═════ DATA PROVIDED ═════

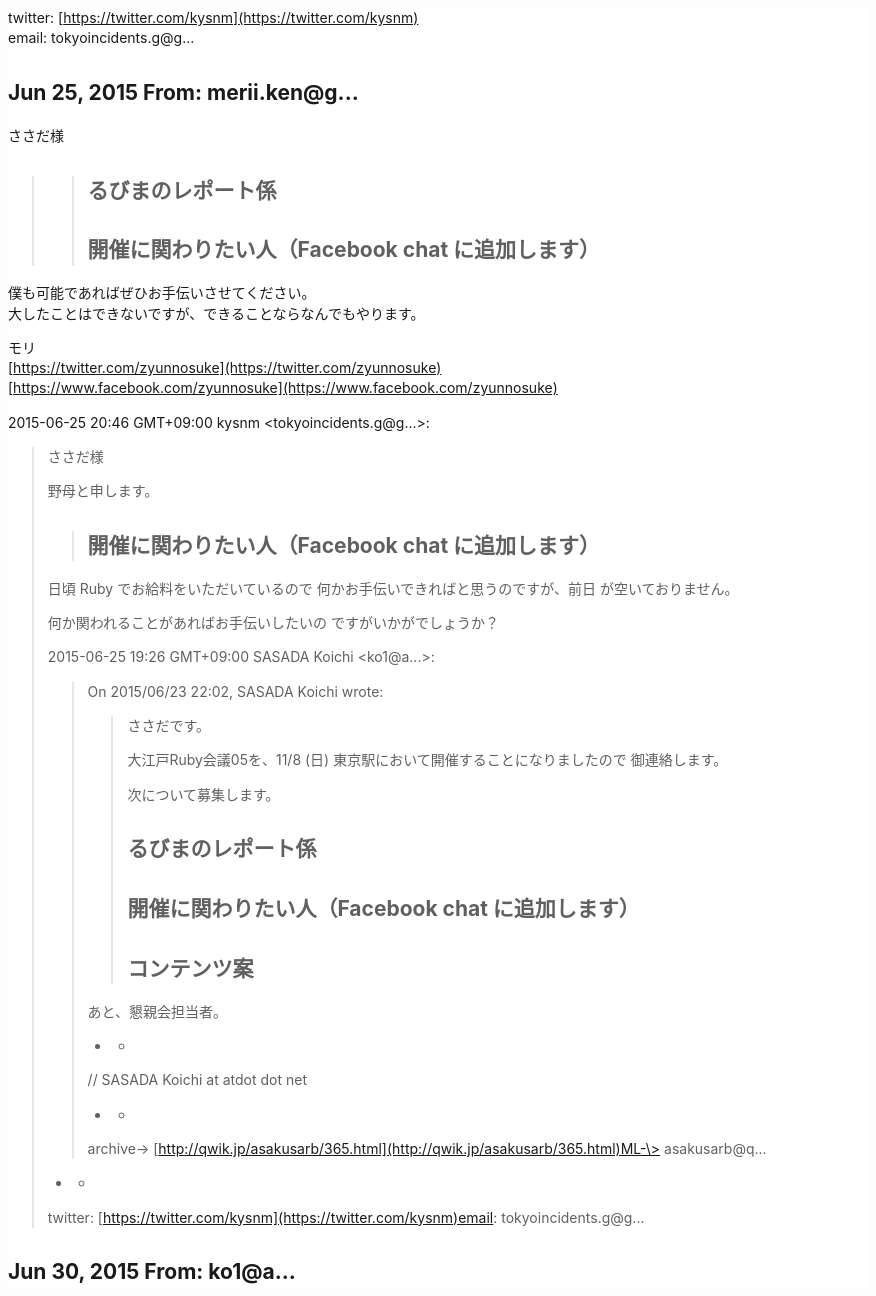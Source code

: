 twitter: [https://twitter.com/kysnm](https://twitter.com/kysnm)  
email: tokyoincidents.g@g...

## Jun 25, 2015 From: merii.ken@g...

ささだ様

> > ## るびまのレポート係
> > 
> > ## 開催に関わりたい人（Facebook chat に追加します）

僕も可能であればぜひお手伝いさせてください。  
大したことはできないですが、できることならなんでもやります。

モリ  
[https://twitter.com/zyunnosuke](https://twitter.com/zyunnosuke)  
[https://www.facebook.com/zyunnosuke](https://www.facebook.com/zyunnosuke)

2015-06-25 20:46 GMT+09:00 kysnm \<tokyoincidents.g@g...\>:

> ささだ様
> 
> 野母と申します。
> 
> > ## 開催に関わりたい人（Facebook chat に追加します）
> 
> 日頃 Ruby でお給料をいただいているので 何かお手伝いできればと思うのですが、前日 が空いておりません。
> 
> 何か関われることがあればお手伝いしたいの ですがいかがでしょうか？
> 
> 2015-06-25 19:26 GMT+09:00 SASADA Koichi \<ko1@a...\>:
> 
> > On 2015/06/23 22:02, SASADA Koichi wrote:
> > 
> > > ささだです。
> > > 
> > > 大江戸Ruby会議05を、11/8 (日) 東京駅において開催することになりましたので 御連絡します。
> > > 
> > > 次について募集します。
> > > 
> > > ## るびまのレポート係
> > > 
> > > ## 開催に関わりたい人（Facebook chat に追加します）
> > > 
> > > ## コンテンツ案
> > 
> > あと、懇親会担当者。
> > 
> > - -
> > 
> > // SASADA Koichi at atdot dot net
> > 
> > - -
> > 
> > archive-\> [http://qwik.jp/asakusarb/365.html](http://qwik.jp/asakusarb/365.html)ML-\> asakusarb@q...
> - -
> 
> twitter: [https://twitter.com/kysnm](https://twitter.com/kysnm)email: tokyoincidents.g@g...
## Jun 30, 2015 From: ko1@a...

═════

Among the records, find the lines that contain "SASADA" and copy each of them.

> 2015-06-25 19:26 GMT+09:00 SASADA Koichi \<ko1@a...\>:
> > On 2015/06/23 22:02, SASADA Koichi wrote:
> > // SASADA Koichi at atdot dot net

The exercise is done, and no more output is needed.